**YOUR GOAL**
Print the entries underneath word for word, omitting whatever pictures they contain.

--- THE DATA Enclosed Below ---

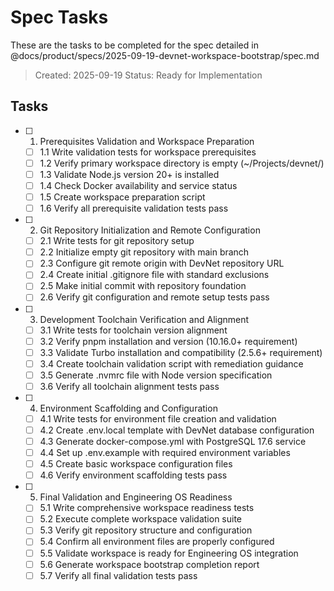 # Spec Tasks

These are the tasks to be completed for the spec detailed in @docs/product/specs/2025-09-19-devnet-workspace-bootstrap/spec.md

> Created: 2025-09-19
> Status: Ready for Implementation

## Tasks

- [ ] 1. Prerequisites Validation and Workspace Preparation
  - [ ] 1.1 Write validation tests for workspace prerequisites
  - [ ] 1.2 Verify primary workspace directory is empty (~/Projects/devnet/)
  - [ ] 1.3 Validate Node.js version 20+ is installed
  - [ ] 1.4 Check Docker availability and service status
  - [ ] 1.5 Create workspace preparation script
  - [ ] 1.6 Verify all prerequisite validation tests pass

- [ ] 2. Git Repository Initialization and Remote Configuration
  - [ ] 2.1 Write tests for git repository setup
  - [ ] 2.2 Initialize empty git repository with main branch
  - [ ] 2.3 Configure git remote origin with DevNet repository URL
  - [ ] 2.4 Create initial .gitignore file with standard exclusions
  - [ ] 2.5 Make initial commit with repository foundation
  - [ ] 2.6 Verify git configuration and remote setup tests pass

- [ ] 3. Development Toolchain Verification and Alignment
  - [ ] 3.1 Write tests for toolchain version alignment
  - [ ] 3.2 Verify pnpm installation and version (10.16.0+ requirement)
  - [ ] 3.3 Validate Turbo installation and compatibility (2.5.6+ requirement)
  - [ ] 3.4 Create toolchain validation script with remediation guidance
  - [ ] 3.5 Generate .nvmrc file with Node version specification
  - [ ] 3.6 Verify all toolchain alignment tests pass

- [ ] 4. Environment Scaffolding and Configuration
  - [ ] 4.1 Write tests for environment file creation and validation
  - [ ] 4.2 Create .env.local template with DevNet database configuration
  - [ ] 4.3 Generate docker-compose.yml with PostgreSQL 17.6 service
  - [ ] 4.4 Set up .env.example with required environment variables
  - [ ] 4.5 Create basic workspace configuration files
  - [ ] 4.6 Verify environment scaffolding tests pass

- [ ] 5. Final Validation and Engineering OS Readiness
  - [ ] 5.1 Write comprehensive workspace readiness tests
  - [ ] 5.2 Execute complete workspace validation suite
  - [ ] 5.3 Verify git repository structure and configuration
  - [ ] 5.4 Confirm all environment files are properly configured
  - [ ] 5.5 Validate workspace is ready for Engineering OS integration
  - [ ] 5.6 Generate workspace bootstrap completion report
  - [ ] 5.7 Verify all final validation tests pass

--- End of Enclosed THE DATA ---

**FINISHED EXERCISE**
 # Spec Tasks

These are the tasks to be completed for the spec detailed in @docs/product/specs/2025-09-19-devnet-workspace-bootstrap/spec.md

> Created: 2025-09-19
> Status: Ready for Implementation

## Tasks

- [ ] 1. Prerequisites Validation and Workspace Preparation
  - [ ] 1.1 Write validation tests for workspace prerequisites
  - [ ] 1.2 Verify primary workspace directory is empty (~/Projects/devnet/)
  - [ ] 1.3 Validate Node.js version 20+ is installed
  - [ ] 1.4 Check Docker availability and service status
  - [ ] 1.5 Create workspace preparation script
  - [ ] 1.6 Verify all prerequisite validation tests pass

- [ ] 2. Git Repository Initialization and Remote Configuration
  - [ ] 2.1 Write tests for git repository setup
  - [ ] 2.2 Initialize empty git repository with main branch
  - [ ] 2.3 Configure git remote origin with DevNet repository URL
  - [ ] 2.4 Create initial .gitignore file with standard exclusions
  - [ ] 2.5 Make initial commit with repository foundation
  - [ ] 2.6 Verify git configuration and remote setup tests pass

- [ ] 3. Development Toolchain Verification and Alignment
  - [ ] 3.1 Write tests for toolchain version alignment
  - [ ] 3.2 Verify pnpm installation and version (10.16.0+ requirement)
  - [ ] 3.3 Validate Turbo installation and compatibility (2.5.6+ requirement)
  - [ ] 3.4 Create toolchain validation script with remediation guidance
  - [ ] 3.5 Generate .nvmrc file with Node version specification
  - [ ] 3.6 Verify all toolchain alignment tests pass

- [ ] 4. Environment Scaffolding and Configuration
  - [ ] 4.1 Write tests for environment file creation and validation
  - [ ] 4.2 Create .env.local template with DevNet database configuration
  - [ ] 4.3 Generate docker-compose.yml with PostgreSQL 17.6 service
  - [ ] 4.4 Set up .env.example with required environment variables
  - [ ] 4.5 Create basic workspace configuration files
  - [ ] 4.6 Verify environment scaffolding tests pass

- [ ] 5. Final Validation and Engineering OS Readiness
  - [ ] 5.1 Write comprehensive workspace readiness tests
  - [ ] 5.2 Execute complete workspace validation suite
  - [ ] 5.3 Verify git repository structure and configuration
  - [ ] 5.4 Confirm all environment files are properly configured
  - [ ] 5.5 Validate workspace is ready for Engineering OS integration
  - [ ] 5.6 Generate workspace bootstrap completion report
  - [ ] 5.7 Verify all final validation tests pass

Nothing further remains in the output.